▶

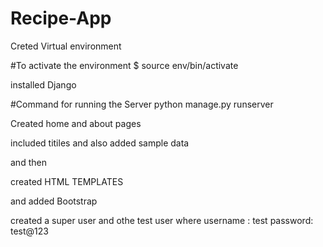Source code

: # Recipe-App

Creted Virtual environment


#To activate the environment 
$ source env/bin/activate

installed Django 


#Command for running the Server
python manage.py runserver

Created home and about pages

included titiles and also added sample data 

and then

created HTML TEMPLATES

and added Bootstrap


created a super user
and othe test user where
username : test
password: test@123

◀
▶

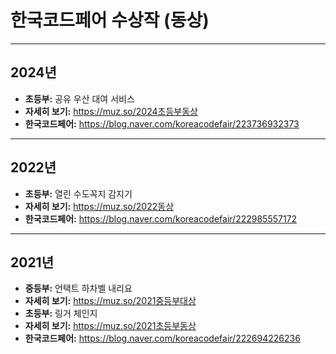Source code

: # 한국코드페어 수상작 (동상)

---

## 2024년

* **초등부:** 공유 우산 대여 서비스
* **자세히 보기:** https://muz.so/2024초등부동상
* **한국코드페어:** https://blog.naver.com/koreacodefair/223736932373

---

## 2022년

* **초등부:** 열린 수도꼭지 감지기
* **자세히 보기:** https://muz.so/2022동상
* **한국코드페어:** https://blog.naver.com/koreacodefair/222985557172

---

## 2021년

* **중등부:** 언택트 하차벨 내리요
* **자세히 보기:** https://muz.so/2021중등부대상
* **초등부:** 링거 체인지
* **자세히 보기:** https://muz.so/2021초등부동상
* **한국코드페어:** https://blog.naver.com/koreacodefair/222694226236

◀
▶

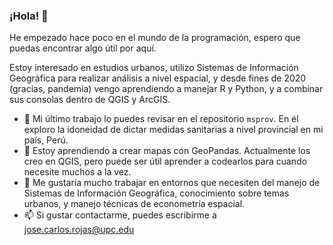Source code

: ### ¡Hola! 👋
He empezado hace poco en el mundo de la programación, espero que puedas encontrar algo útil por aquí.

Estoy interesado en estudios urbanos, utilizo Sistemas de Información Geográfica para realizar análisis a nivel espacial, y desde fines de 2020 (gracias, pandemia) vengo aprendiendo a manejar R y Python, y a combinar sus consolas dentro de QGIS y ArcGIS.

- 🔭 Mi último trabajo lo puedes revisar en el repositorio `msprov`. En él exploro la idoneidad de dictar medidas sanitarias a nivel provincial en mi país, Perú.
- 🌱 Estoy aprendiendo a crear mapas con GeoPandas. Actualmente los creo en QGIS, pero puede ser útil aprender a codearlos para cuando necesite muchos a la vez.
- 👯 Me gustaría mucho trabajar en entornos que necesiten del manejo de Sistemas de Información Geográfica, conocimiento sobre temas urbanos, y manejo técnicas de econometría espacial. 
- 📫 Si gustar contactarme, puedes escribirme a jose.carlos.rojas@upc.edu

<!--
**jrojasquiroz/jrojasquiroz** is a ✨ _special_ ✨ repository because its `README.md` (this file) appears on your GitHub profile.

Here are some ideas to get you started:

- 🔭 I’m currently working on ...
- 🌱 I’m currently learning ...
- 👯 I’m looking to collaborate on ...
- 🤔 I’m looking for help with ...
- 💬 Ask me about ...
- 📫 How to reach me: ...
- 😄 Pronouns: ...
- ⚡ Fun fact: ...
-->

◀

* [The task]
Return a copy of each line in the records above that has "para" in it.

* [Response to the task]
Estoy interesado en estudios urbanos, utilizo Sistemas de Información Geográfica para realizar análisis a nivel espacial, y desde fines de 2020 (gracias, pandemia) vengo aprendiendo a manejar R y Python, y a combinar sus consolas dentro de QGIS y ArcGIS.
- 🌱 Estoy aprendiendo a crear mapas con GeoPandas. Actualmente los creo en QGIS, pero puede ser útil aprender a codearlos para cuando necesite muchos a la vez.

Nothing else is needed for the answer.